• [Goal of the exercise] With the pictures left out, copy the records below exactly from the first line down to the line holding "## Notes for my future me", and include that line.
↓
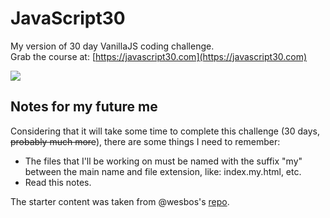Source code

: # JavaScript30
My version of 30 day VanillaJS coding challenge. <br />
Grab the course at: [https://javascript30.com](https://javascript30.com)

![](https://javascript30.com/images/JS3-social-share.png)

## Notes for my future me

Considering that it will take some time to complete this challenge (30 days, ~~probably much more~~), there are some things I need to remember:

* The files that I'll be working on must be named with the suffix "my" between the main name and file extension, like: index.my.html, etc.
* Read this notes.

The starter content was taken from @wesbos's [repo](https://github.com/wesbos/JavaScript30).
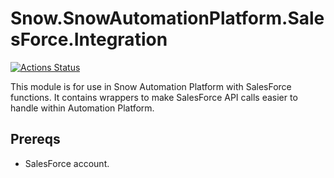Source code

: # Snow.SnowAutomationPlatform.SalesForce.Integration

[![Actions Status](https://github.com/SnowSoftware/AutomationPlatform-SalesForce.Integration/workflows/Build/badge.svg)](https://github.com/SnowSoftware/AutomationPlatform-SalesForce.Integration/actions)

This module is for use in Snow Automation Platform with SalesForce functions.
It contains wrappers to make SalesForce API calls easier to handle within Automation Platform.

## Prereqs

  * SalesForce account.
    
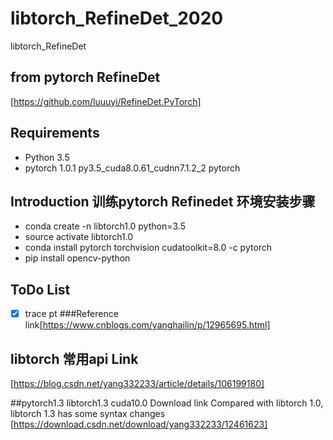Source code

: # libtorch_RefineDet_2020
libtorch_RefineDet

## from pytorch RefineDet
[https://github.com/luuuyi/RefineDet.PyTorch]

## Requirements
* Python 3.5
* pytorch                   1.0.1           py3.5_cuda8.0.61_cudnn7.1.2_2    pytorch



## Introduction 训练pytorch Refinedet 环境安装步骤
* conda create -n libtorch1.0 python=3.5
* source activate libtorch1.0
* conda install pytorch torchvision cudatoolkit=8.0 -c pytorch
* pip install opencv-python


## ToDo List

- [x] trace pt           ###Reference link[https://www.cnblogs.com/yanghailin/p/12965695.html]

## libtorch 常用api Link
[https://blog.csdn.net/yang332233/article/details/106199180]

##pytorch1.3 libtorch1.3 cuda10.0  Download link
Compared with libtorch 1.0, libtorch 1.3 has some syntax changes
[https://download.csdn.net/download/yang332233/12461623]

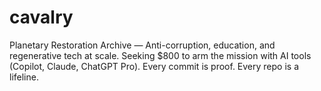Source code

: # cavalry
Planetary Restoration Archive — Anti-corruption, education, and regenerative tech at scale. Seeking $800 to arm the mission with AI tools (Copilot, Claude, ChatGPT Pro). Every commit is proof. Every repo is a lifeline.
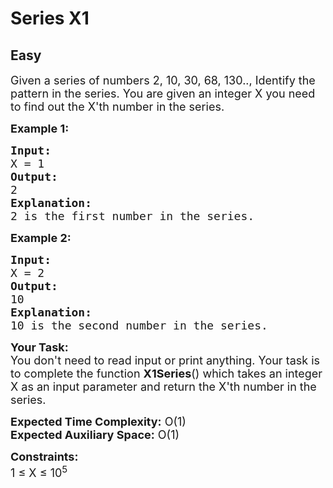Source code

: # Series X1
## Easy
<div class="problems_problem_content__Xm_eO"><p><span style="font-size:18px">Given a series of numbers 2, 10, 30, 68, 130.., Identify the pattern in the series. You are given an integer X you need to find out the X'th number in the series.</span></p>

<p><span style="font-size:18px"><strong>Example 1:</strong></span></p>

<pre><span style="font-size:18px"><strong>Input:
</strong>X = 1</span>
<span style="font-size:18px"><strong>Output:
</strong>2</span>
<span style="font-size:18px"><strong>Explanation:
</strong>2 is the first number in the series.
</span></pre>

<p><strong><span style="font-size:18px">Example 2:</span></strong></p>

<pre><strong><span style="font-size:18px">Input:
</span></strong><span style="font-size:18px">X = 2</span>
<strong><span style="font-size:18px">Output:
</span></strong><span style="font-size:18px">10</span>
<strong><span style="font-size:18px">Explanation:
</span></strong><span style="font-size:18px">10 is the second number in the series.</span></pre>

<p><span style="font-size:18px"><strong>Your Task:</strong>&nbsp;&nbsp;<br>
You don't need to read input or print anything. Your task is to complete the function&nbsp;<strong>X1Series</strong>()&nbsp;which takes an integer X&nbsp;as an input parameter and return the X'th number in the series.</span></p>

<p><span style="font-size:18px"><strong>Expected Time Complexity:</strong>&nbsp;O(1)<br>
<strong>Expected Auxiliary Space:</strong>&nbsp;O(1)</span></p>

<p><span style="font-size:18px"><strong>Constraints:</strong><br>
1 ≤ X&nbsp;≤ 10<sup>5</sup></span></p>
</div>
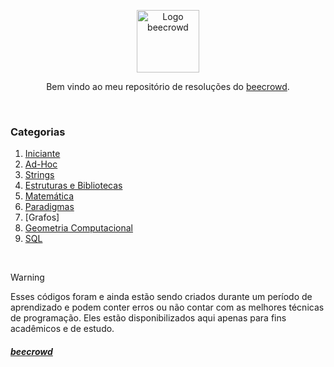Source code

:   <p align="center">
    <img src="https://dka575ofm4ao0.cloudfront.net/pages-transactional_logos/retina/9144/beecrowd__roxoVert_%281%29_%281%29.png" alt="Logo beecrowd" height="100re" />
  </p>

  <p align="center">Bem vindo ao meu repositório de resoluções do 
      <a href="https://www.beecrowd.com.br/">beecrowd</a>.
  </p>

  <br />

  ### Categorias

  1. [Iniciante](https://github.com/oliveiradsmatheus/beecrowd/tree/main/1%20-%20Iniciante)
  2. [Ad-Hoc](https://github.com/oliveiradsmatheus/beecrowd/tree/main/2%20-%20Ad-Hoc)
  3. [Strings](https://github.com/oliveiradsmatheus/beecrowd/tree/main/3%20-%20Strings)
  4. [Estruturas e Bibliotecas](https://github.com/oliveiradsmatheus/beecrowd/tree/main/4%20-%20Estruturas%20e%20Bibliotecas)
  5. [Matemática](https://github.com/oliveiradsmatheus/beecrowd/tree/main/5%20-%20Matem%C3%A1tica)
  6. [Paradigmas](https://github.com/oliveiradsmatheus/beecrowd/tree/main/6%20-%20Paradigmas)
  7. [Grafos]
  8. [Geometria Computacional](https://github.com/oliveiradsmatheus/beecrowd/tree/main/8%20-%20Geometria%20Computacional)
  9. [SQL](https://github.com/oliveiradsmatheus/beecrowd/tree/main/9%20-%20SQL)

  <br />

  > [!WARNING]
  >
  > Esses códigos foram e ainda estão sendo criados durante um período de aprendizado e podem conter erros ou não contar com as melhores técnicas de programação. Eles estão disponibilizados aqui apenas para fins acadêmicos e de estudo.

  ##### [beecrowd](https://judge.beecrowd.com/pt/profile/792168)
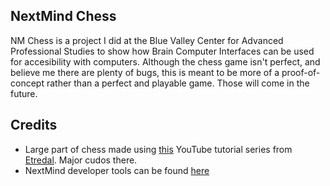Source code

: <h2> NextMind Chess </h2>

NM Chess is a project I did at the Blue Valley Center for Advanced Professional Studies to show how Brain Computer Interfaces can be used for accesibility with computers. Although the chess game isn't perfect, and believe me there are plenty of bugs, this is meant to be more of a proof-of-concept rather than a perfect and playable game. Those will come in the future.

<h2> Credits </h2>

- Large part of chess made using [this](https://www.youtube.com/watch?v=lFZeeTZ29w0&list=PLXV-vjyZiT4b7WGjgiqMy422AVyMaigl1) YouTube tutorial series from [Etredal](https://www.youtube.com/channel/UC0kUylQj8kCcjv68-iPBMBg). Major cudos there.
- NextMind developer tools can be found [here](https://www.next-mind.com/developer/)
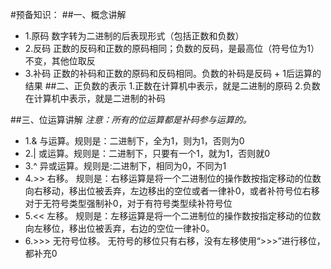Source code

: #预备知识：
##一、概念讲解
   - 1.原码
        数字转为二进制的后表现形式（包括正数和负数）
   - 2.反码
        正数的反码和正数的原码相同；负数的反码，是最高位（符号位为1）不变，其他位取反
   - 3.补码
        正数的补码和正数的原码和反码相同。负数的补码是反码 + 1后运算的结果
##二、正负数的表示
    1.正数在计算机中表示，就是二进制的原码
    2.负数在计算机中表示，就是二进制的补码

##三、位运算讲解
 *注意：所有的位运算都是补码参与运算的。*
- 1.&
与运算。规则是：二进制下，全为1，则为1，否则为0
- 2.|
或运算。规则是：二进制下，只要有一个1，就为1，否则就0
- 3.^
异或运算。规则是:二进制下，相同为0，不同为1
- 4.>> 
右移。
规则是：右移运算是将一个二进制位的操作数按指定移动的位数向右移动，移出位被丢弃，左边移出的空位或者一律补0，或者补符号位右移对于无符号类型强制补0，对于有符号类型续补符号位
- 5.<< 
左移。
规则是：左移运算是将一个二进制位的操作数按指定移动的位数向左移位，移出位被丢弃，右边的空位一律补0。
- 6.>>>
无符号位移。
无符号的移位只有右移，没有左移使用“>>>”进行移位，都补充0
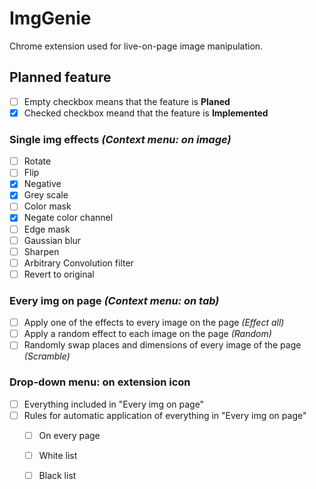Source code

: # ImgGenie
Chrome extension used for live-on-page image manipulation.

## Planned feature
* [ ] Empty checkbox means that the feature is __Planed__
* [X] Checked checkbox meand that the feature is __Implemented__
### **Single img effects _(Context menu: on image)_**
* [ ] Rotate
* [ ] Flip
* [X] Negative
* [X] Grey scale
* [ ] Color mask
* [X] Negate color channel
* [ ] Edge mask
* [ ] Gaussian blur
* [ ] Sharpen
* [ ] Arbitrary Convolution filter
* [ ] Revert to original 

### **Every img on page _(Context menu: on tab)_**
* [ ] Apply one of the effects to every image on the page _(Effect all)_
* [ ] Apply a random effect to each image on the page _(Random)_
* [ ] Randomly swap places and dimensions of every image of the page _(Scramble)_

### **Drop-down menu: on extension icon**
* [ ] Everything included in "Every img on page"
* [ ] Rules for automatic application of everything in "Every img on page"
    * [ ] On every page
    * [ ] White list
    * [ ] Black list

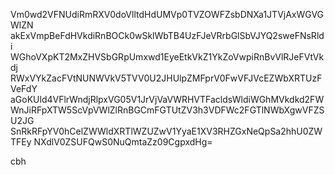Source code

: Vm0wd2VFNUdiRmRXV0doVlltdHdUMVp0TVZOWFZsbDNXa1JTVjAxWGVGWlZN
akExVmpBeFdHVkdiRnBOCk0wSklWbTB4UzFJeVRrbGlSbVJYQ2sweFNsRldi
WGhoVXpKT2MxZHVSbGRpUmxwd1EyeEtkVkZ1YkZoVwpiRnBvVlRJeFVtVkdj
RWxVYkZacFVtNUNWVkV5TVV0U2JHUlpZMFprV0FwVFJVcEZWbXRTUzFVeFdY
aGoKUld4VFlrWndjRlpxVG05V1JrVjVaVWRHVTFacldsWldiWGhMVkdkd2FW
WnJiRFpXTW5ScVpVWlZlRnBGCmFGTUtZV3h3VDFWc2FGTlNWbXgwVFZSU2JG
SnRkRFpYV0hCelZWWldXRTlWZUZwV1YyaE1XV3RHZGxNeQpSa2hhU0ZWTFEy
NXdlV0ZSUFQwS0NuQmtaZz09CgpxdHg=

cbh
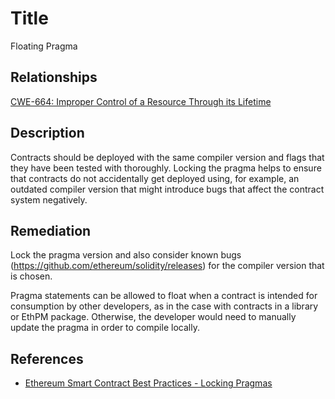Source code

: # Title 
Floating Pragma 

## Relationships
[CWE-664: Improper Control of a Resource Through its Lifetime](https://cwe.mitre.org/data/definitions/664.html)

## Description 

Contracts should be deployed with the same compiler version and flags that they have been tested with thoroughly. Locking the pragma helps to ensure that contracts do not accidentally get deployed using, for example, an outdated compiler version that might introduce bugs that affect the contract system negatively.

## Remediation

Lock the pragma version and also consider known bugs (https://github.com/ethereum/solidity/releases) for the compiler version that is chosen. 

Pragma statements can be allowed to float when a contract is intended for consumption by other developers, as in the case with contracts in a library or EthPM package. Otherwise, the developer would need to manually update the pragma in order to compile locally.

## References 
- [Ethereum Smart Contract Best Practices - Locking Pragmas](https://consensys.github.io/smart-contract-best-practices/development-recommendations/solidity-specific/locking-pragmas/)


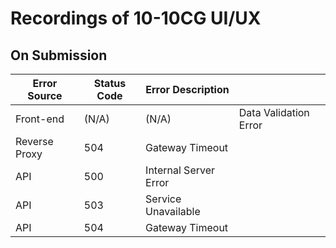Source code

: # Recordings of 10-10CG UI/UX

## On Submission
|Error Source|Status Code|Error Description||
|---|---|---|---|
|Front-end|(N/A)|(N/A)|Data Validation Error|
|Reverse Proxy|504|Gateway Timeout||
|API|500|Internal Server Error||
|API|503|Service Unavailable||
|API|504|Gateway Timeout||
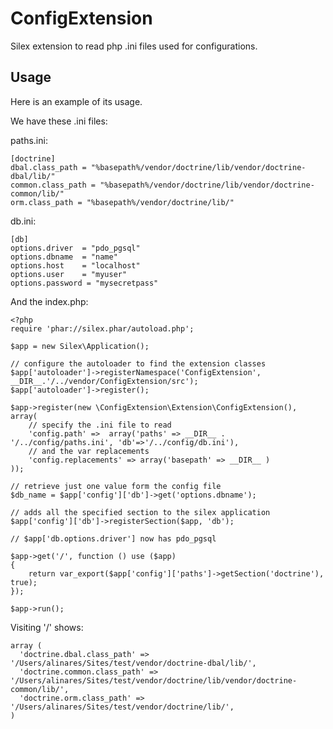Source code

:ConfigExtension
===============

Silex extension to read php .ini files used for configurations.

## Usage

Here is an example of its usage.

We have these .ini files:

paths.ini:

    [doctrine]
    dbal.class_path = "%basepath%/vendor/doctrine/lib/vendor/doctrine-dbal/lib/"
    common.class_path = "%basepath%/vendor/doctrine/lib/vendor/doctrine-common/lib/"
    orm.class_path = "%basepath%/vendor/doctrine/lib/"

db.ini:

    [db]
    options.driver  = "pdo_pgsql"
    options.dbname  = "name"
    options.host    = "localhost"
    options.user    = "myuser"
    options.password = "mysecretpass"

And the index.php:

    <?php
    require 'phar://silex.phar/autoload.php';

    $app = new Silex\Application();

    // configure the autoloader to find the extension classes
    $app['autoloader']->registerNamespace('ConfigExtension', __DIR__.'/../vendor/ConfigExtension/src');
    $app['autoloader']->register();

    $app->register(new \ConfigExtension\Extension\ConfigExtension(), array(
        // specify the .ini file to read
        'config.path' =>  array('paths' => __DIR__ . '/../config/paths.ini', 'db'=>'/../config/db.ini'),
        // and the var replacements
        'config.replacements' => array('basepath' => __DIR__ )
    ));

    // retrieve just one value form the config file
    $db_name = $app['config']['db']->get('options.dbname');

    // adds all the specified section to the silex application
    $app['config']['db']->registerSection($app, 'db');

    // $app['db.options.driver'] now has pdo_pgsql

    $app->get('/', function () use ($app)
    {
        return var_export($app['config']['paths']->getSection('doctrine'), true);
    });
    
    $app->run();

Visiting '/' shows:

    array (
      'doctrine.dbal.class_path' => '/Users/alinares/Sites/test/vendor/doctrine-dbal/lib/',
      'doctrine.common.class_path' => '/Users/alinares/Sites/test/vendor/doctrine/lib/vendor/doctrine-common/lib/',
      'doctrine.orm.class_path' => '/Users/alinares/Sites/test/vendor/doctrine/lib/',
    )
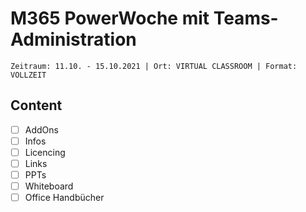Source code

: # M365 PowerWoche mit Teams-Administration

`Zeitraum: 11.10. - 15.10.2021 | Ort: VIRTUAL CLASSROOM | Format: VOLLZEIT`

## Content

- [ ] AddOns
- [ ] Infos
- [ ] Licencing
- [ ] Links
- [ ] PPTs
- [ ] Whiteboard
- [ ] Office Handbücher
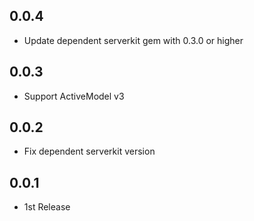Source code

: ## 0.0.4
- Update dependent serverkit gem with 0.3.0 or higher

## 0.0.3
- Support ActiveModel v3

## 0.0.2
- Fix dependent serverkit version

## 0.0.1
- 1st Release

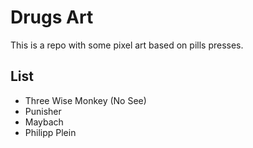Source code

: # Drugs Art

This is a repo with some pixel art based on pills presses.

## List

- Three Wise Monkey (No See)
- Punisher
- Maybach
- Philipp Plein
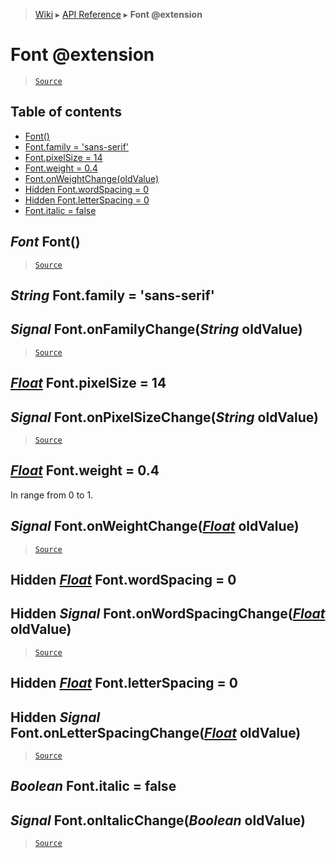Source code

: > [Wiki](Home) ▸ [API Reference](API-Reference) ▸ **Font @extension**

Font @extension
===============

> [`Source`](/Neft-io/neft/tree/master/src/renderer/types/basics/item/types/text/font.litcoffee#font-extension)

## Table of contents
  * [Font()](#font-font)
  * [Font.family = 'sans-serif'](#string-fontfamily--sansserif)
  * [Font.pixelSize = 14](#float-fontpixelsize--14)
  * [Font.weight = 0.4](#float-fontweight--04)
  * [Font.onWeightChange(oldValue)](#signal-fontonweightchangefloat-oldvalue)
  * [Hidden Font.wordSpacing = 0](#hidden-float-fontwordspacing--0)
  * [Hidden Font.letterSpacing = 0](#hidden-float-fontletterspacing--0)
  * [Font.italic = false](#boolean-fontitalic--false)

*Font* Font()
-------------

> [`Source`](/Neft-io/neft/tree/master/src/renderer/types/basics/item/types/text/font.litcoffee#font-font)

*String* Font.family = 'sans-serif'
-----------------------------------
## *Signal* Font.onFamilyChange(*String* oldValue)

> [`Source`](/Neft-io/neft/tree/master/src/renderer/types/basics/item/types/text/font.litcoffee#string-fontfamily--sansserif-signal-fontonfamilychangestring-oldvalue)

[*Float*](/Neft-io/neft/wiki/Utils-API.md#boolean-isfloatany-value) Font.pixelSize = 14
---------------------------
## *Signal* Font.onPixelSizeChange(*String* oldValue)

> [`Source`](/Neft-io/neft/tree/master/src/renderer/types/basics/item/types/text/font.litcoffee#float-fontpixelsize--14-signal-fontonpixelsizechangestring-oldvalue)

[*Float*](/Neft-io/neft/wiki/Utils-API.md#boolean-isfloatany-value) Font.weight = 0.4
-------------------------

In range from 0 to 1.

## *Signal* Font.onWeightChange([*Float*](/Neft-io/neft/wiki/Utils-API.md#boolean-isfloatany-value) oldValue)

> [`Source`](/Neft-io/neft/tree/master/src/renderer/types/basics/item/types/text/font.litcoffee#signal-fontonweightchangefloat-oldvalue)

Hidden [*Float*](/Neft-io/neft/wiki/Utils-API.md#boolean-isfloatany-value) Font.wordSpacing = 0
-----------------------------------
## Hidden *Signal* Font.onWordSpacingChange([*Float*](/Neft-io/neft/wiki/Utils-API.md#boolean-isfloatany-value) oldValue)

> [`Source`](/Neft-io/neft/tree/master/src/renderer/types/basics/item/types/text/font.litcoffee#hidden-float-fontwordspacing--0-hidden-signal-fontonwordspacingchangefloat-oldvalue)

Hidden [*Float*](/Neft-io/neft/wiki/Utils-API.md#boolean-isfloatany-value) Font.letterSpacing = 0
-------------------------------------
## Hidden *Signal* Font.onLetterSpacingChange([*Float*](/Neft-io/neft/wiki/Utils-API.md#boolean-isfloatany-value) oldValue)

> [`Source`](/Neft-io/neft/tree/master/src/renderer/types/basics/item/types/text/font.litcoffee#hidden-float-fontletterspacing--0-hidden-signal-fontonletterspacingchangefloat-oldvalue)

*Boolean* Font.italic = false
-----------------------------
## *Signal* Font.onItalicChange(*Boolean* oldValue)

> [`Source`](/Neft-io/neft/tree/master/src/renderer/types/basics/item/types/text/font.litcoffee#boolean-fontitalic--false-signal-fontonitalicchangeboolean-oldvalue)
↑
• [Answer]
Source code

: # JavaScript30
My version of 30 day VanillaJS coding challenge. <br />
Grab the course at: [https://javascript30.com](https://javascript30.com)

![](https://javascript30.com/images/JS3-social-share.png)

## Notes for my future me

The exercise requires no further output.